By enabling a constrained device to be registered as a virtual node in an orchestration system, modules can now be deployed to and/or executed on the constrained device “on the fly”, or without the restart required by the lower-layer embedded control protocols. Stated alternatively, the modules can be deployed to and/or executed on the constrained device without interrupting current functions and/or processes the modules are updating, which thereby reducing or eliminating the amount of power and processing cycles typically required. Moreover, execution of the modules can more effectively be monitored in a continuous manner and unexpected activity can be efficiently detected and resolved.

In various examples, the modules can be written in a portable code format (e.g., WebAssembly (WASM)) that supports multiple different programming languages. The non-constrained device is configured to determine a programming language that is used by the hardware and/or firmware of a particular constrained device to which the module is being deployed. The non-constrained device then translates a portion of the code associated with the first part of the module into the programming language used by the particular constrained device. In one example, the code translation replaces device internal application programming interface (API) calls with network communications between the constrained device and the non-constrained device. Using the techniques described herein, a developer of the module only has to write code for the scenario that assumes the module is deployable and executable on a single targeted device.

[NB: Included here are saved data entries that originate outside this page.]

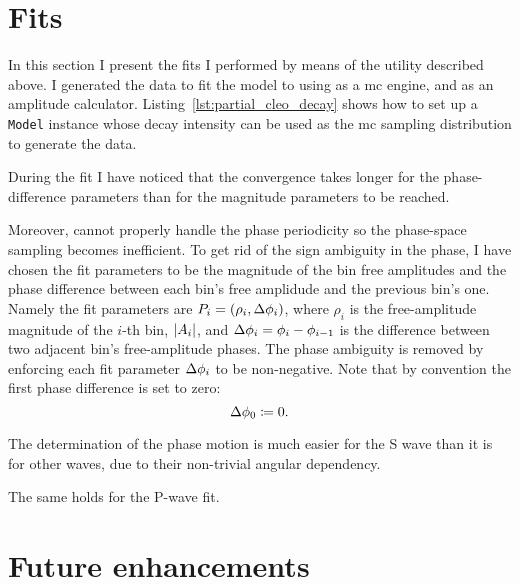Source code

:     
    
    

    \section{Fits}

    In this section I present the fits I performed by means of the utility described above.
    I generated the data to fit the model to using  as a \ac{mc} engine, and  as an amplitude calculator.
    Listing~\ref{lst:partial_cleo_decay} shows how to set up a \lstinline!Model! instance whose decay intensity can be used as the \ac{mc} sampling distribution to generate the data.


    During the fit I have noticed that the convergence takes longer for the phase-difference parameters than for the magnitude parameters to be reached.

    {\color{red}
    Moreover,  cannot properly handle the phase periodicity so the phase-space sampling becomes inefficient.
    To get rid of the sign ambiguity in the phase, I have chosen the fit parameters to be the magnitude of the bin free amplitudes and the phase difference between each bin's free amplidude and the previous bin's one.
    Namely the fit parameters are $P_i = (\rho_i, \mathop{}\!\textup{$\Delta$}\phi_i)$, where $\rho_i$ is the free-amplitude magnitude of the $i$-th bin, $\lvert A_i\rvert$, and $\mathop{}\!\textup{$\Delta$}\phi_i = \phi_i - \phi_{i-1}$ is the difference between two adjacent bin's free-amplitude phases. 
    The phase ambiguity is removed by enforcing each fit parameter $\mathop{}\!\textup{$\Delta$}\phi_i$ to be non-negative.
    Note that by convention the first phase difference is set to zero:
    \begin{equation}\label{eq:delta_phi_zero_cond}
        \mathop{}\!\textup{$\Delta$}\phi_0 \coloneqq 0.
    \end{equation}
    }


    
    
    


    The determination of the phase motion is much easier for the S wave than it is for other waves, due to their non-trivial angular dependency.


    The same holds for the P-wave \Prhozero{} fit.


    \section{Future enhancements}
    

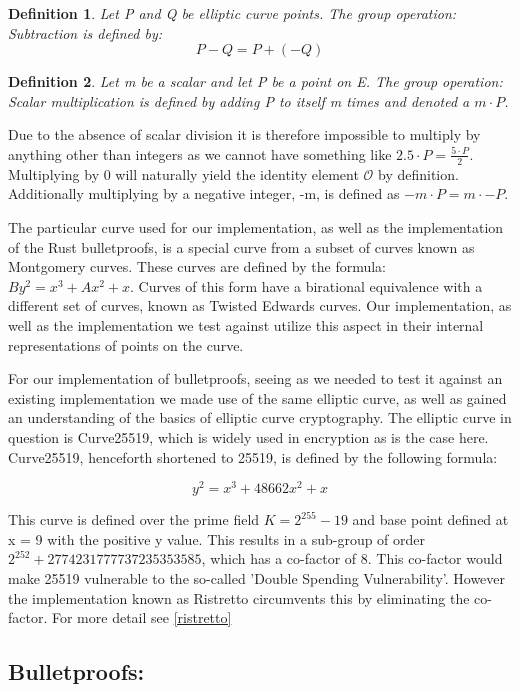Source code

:\documentclass{article}
\newtheorem{definition}{Definition}[section]
\begin{document}
\begin{definition}
	Let P and Q be elliptic curve points. The group operation: Subtraction is defined by:
	$$P-Q = P + (-Q)$$
\end{definition}

\begin{definition}
	Let m be a scalar and let P be a point on E. The group operation: Scalar multiplication is defined by adding P to itself m times and denoted a $m\cdot P$.
\end{definition}

Due to the absence of scalar division it is therefore impossible to multiply by anything other than integers as we cannot have something like $2.5 \cdot P = \frac{5\cdot P}{2}$. Multiplying by 0 will naturally yield the identity element $\mathcal{O}$ by definition. Additionally multiplying by a negative integer, -m, is defined as $-m\cdot P = m\cdot -P$. 

The particular curve used for our implementation, as well as the implementation of the Rust bulletproofs, is a special curve from a subset of curves known as Montgomery curves. These curves are defined by the formula: $By^2 = x^3 + Ax^2 + x$. Curves of this form have a birational equivalence with a different set of curves, known as Twisted Edwards curves. Our implementation, as well as the implementation we test against utilize this aspect in their internal representations of points on the curve.

For our implementation of bulletproofs, seeing as we needed to test it against an existing implementation we made use of the same elliptic curve, as well as gained an understanding of the basics of elliptic curve cryptography. The elliptic curve in question is Curve25519, which is widely used in encryption as is the case here. Curve25519, henceforth shortened to 25519, is defined by the following formula:

$$y^2 = x^3 + 48662x^2 + x$$

This curve is defined over the prime field $K = 2^{255} - 19$ and base point defined at x = 9 with the positive y value. This results in a sub-group of order $2^{252} + 2774231777737235353585$, which has a co-factor of 8. This co-factor would make 25519 vulnerable to the so-called 'Double Spending Vulnerability'. However the implementation known as Ristretto circumvents this by eliminating the co-factor. For more detail see \ref{ristretto} 

\subsection{Bulletproofs:}\label{Bulletproofs}
\end{document}
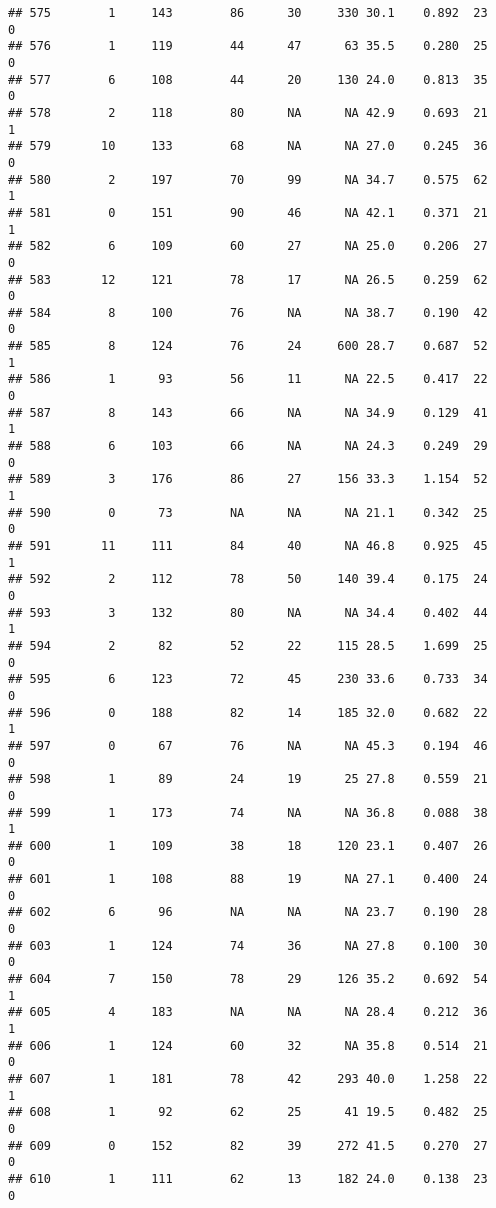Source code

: \documentclass[
]{article}
\begin{document}
\begin{verbatim}
## 575        1     143        86      30     330 30.1    0.892  23    0
## 576        1     119        44      47      63 35.5    0.280  25    0
## 577        6     108        44      20     130 24.0    0.813  35    0
## 578        2     118        80      NA      NA 42.9    0.693  21    1
## 579       10     133        68      NA      NA 27.0    0.245  36    0
## 580        2     197        70      99      NA 34.7    0.575  62    1
## 581        0     151        90      46      NA 42.1    0.371  21    1
## 582        6     109        60      27      NA 25.0    0.206  27    0
## 583       12     121        78      17      NA 26.5    0.259  62    0
## 584        8     100        76      NA      NA 38.7    0.190  42    0
## 585        8     124        76      24     600 28.7    0.687  52    1
## 586        1      93        56      11      NA 22.5    0.417  22    0
## 587        8     143        66      NA      NA 34.9    0.129  41    1
## 588        6     103        66      NA      NA 24.3    0.249  29    0
## 589        3     176        86      27     156 33.3    1.154  52    1
## 590        0      73        NA      NA      NA 21.1    0.342  25    0
## 591       11     111        84      40      NA 46.8    0.925  45    1
## 592        2     112        78      50     140 39.4    0.175  24    0
## 593        3     132        80      NA      NA 34.4    0.402  44    1
## 594        2      82        52      22     115 28.5    1.699  25    0
## 595        6     123        72      45     230 33.6    0.733  34    0
## 596        0     188        82      14     185 32.0    0.682  22    1
## 597        0      67        76      NA      NA 45.3    0.194  46    0
## 598        1      89        24      19      25 27.8    0.559  21    0
## 599        1     173        74      NA      NA 36.8    0.088  38    1
## 600        1     109        38      18     120 23.1    0.407  26    0
## 601        1     108        88      19      NA 27.1    0.400  24    0
## 602        6      96        NA      NA      NA 23.7    0.190  28    0
## 603        1     124        74      36      NA 27.8    0.100  30    0
## 604        7     150        78      29     126 35.2    0.692  54    1
## 605        4     183        NA      NA      NA 28.4    0.212  36    1
## 606        1     124        60      32      NA 35.8    0.514  21    0
## 607        1     181        78      42     293 40.0    1.258  22    1
## 608        1      92        62      25      41 19.5    0.482  25    0
## 609        0     152        82      39     272 41.5    0.270  27    0
## 610        1     111        62      13     182 24.0    0.138  23    0

\end{verbatim}
\end{document}

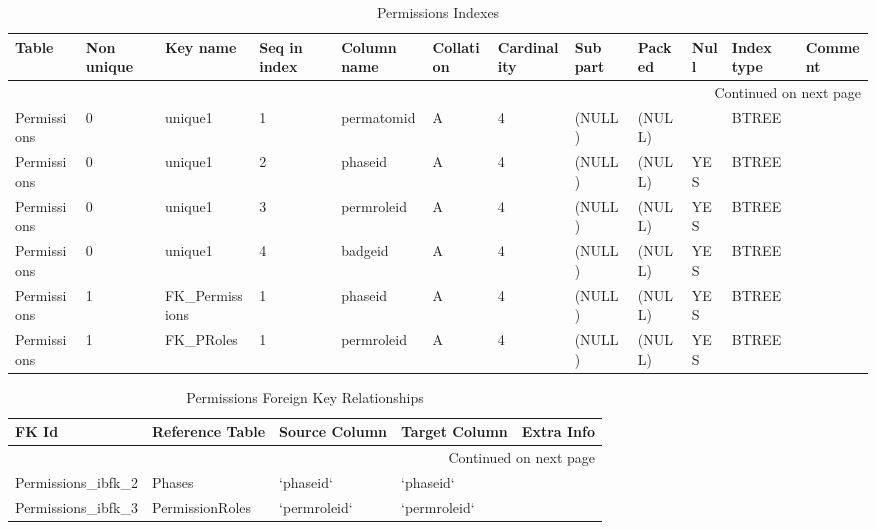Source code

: \documentclass[tablesignature,landscape]{scrartcl}
\begin{document}
\begin{longtable}{|l|l|l|l|l|l|l|l|l|l|l|l|}
\caption{Permissions Indexes} \label{tbl:permissionsindexes}\\
\hline
 Table        &  Non unique  &  Key name           &  Seq in index  &  Column name   &  Collation  &  Cardinality  &  Sub part  &  Packed  &  Null  &  Index type  &  Comment \\
\hline
\endhead
\hline\multicolumn{12}{r}{Continued on next page}\
\endfoot
\endlastfoot
\hline
 Permissions  &           0  &  PRIMARY            &             1  &  permissionid  &  A          &            4  &  (NULL)    &  (NULL)  &        &  BTREE       &           \\
 Permissions  &           0  &  unique1            &             1  &  permatomid    &  A          &            4  &  (NULL)    &  (NULL)  &        &  BTREE       &           \\
 Permissions  &           0  &  unique1            &             2  &  phaseid       &  A          &            4  &  (NULL)    &  (NULL)  &  YES   &  BTREE       &           \\
 Permissions  &           0  &  unique1            &             3  &  permroleid    &  A          &            4  &  (NULL)    &  (NULL)  &  YES   &  BTREE       &           \\
 Permissions  &           0  &  unique1            &             4  &  badgeid       &  A          &            4  &  (NULL)    &  (NULL)  &  YES   &  BTREE       &           \\
 Permissions  &           1  &  FK\_{}Permissions  &             1  &  phaseid       &  A          &            4  &  (NULL)    &  (NULL)  &  YES   &  BTREE       &           \\
 Permissions  &           1  &  FK\_{}PRoles       &             1  &  permroleid    &  A          &            4  &  (NULL)    &  (NULL)  &  YES   &  BTREE       &           \\
\hline
\end{longtable}


\begin{longtable}{|l|l|l|l|l|}
\caption{Permissions Foreign Key Relationships} \label{tbl:permissionsfkr}\\
\hline
 FK Id                     &  Reference Table  &  Source Column  &  Target Column  &  Extra Info \\
\hline
\endhead
\hline\multicolumn{5}{r}{Continued on next page}\
\endfoot
\endlastfoot
\hline
 Permissions\_{}ibfk\_{}1  &  PermissionAtoms  &  `permatomid`   &  `permatomid`   &              \\
 Permissions\_{}ibfk\_{}2  &  Phases           &  `phaseid`      &  `phaseid`      &              \\
 Permissions\_{}ibfk\_{}3  &  PermissionRoles  &  `permroleid`   &  `permroleid`   &              \\
\hline
\end{longtable}
\end{document}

Stated alternatively, the developer of the module does not have to write code for the scenario that requires proxying between two different devices, thereby conserving resources. Consequently, the system described herein restructures the module so that the deployment and the execution of the module is configured for two different devices instead of one device.

In various examples, the non-constrained device can include additional verification for the translated code to be deployed to the constrained device. For instance, the non-constrained device can use a list of acceptable secure hash algorithm (SHA) values to validate the translated code. Additionally or alternatively, the non-constrained device can use operating system-based privilege models that only allow certain modules to invoke sensitive APIs. The non-constrained device can implement a policy to analyze the modules in accordance with the privilege models to verify that the deployment is safe. In a more specific example, the policy can state that “only modules signed with IT-Root certificate are allowed to invoke the ResetCamera( ) API on targeted devices.” In an additional example, the non-constrained device ensures the translated code adheres to type and memory safety principles to prevent common vulnerabilities. More specifically, the non-constrained device can verify the execution safety of the translated code in a sandboxed environment that prevents out-of-bounds memory access, infinite loops, and other potentially dangerous operations.

In various examples, the system receives targeting policies associated with the module. Based on the targeting policies, the system identifies particular endpoint devices as target devices for deployment of the module. The endpoint devices identified can then be evaluated with respect to resource capabilities and the capability parameter associated with the module. In one more specific example, the targeting policies associated with a module directed to AI object detection may specify that devices with cameras are targeted. The system described herein then determines first types of devices with cameras that have the resource capabilities to execute the AI object detection on their own and second types of devices with cameras that do not have the resource capabilities to execute the AI object detection on their own.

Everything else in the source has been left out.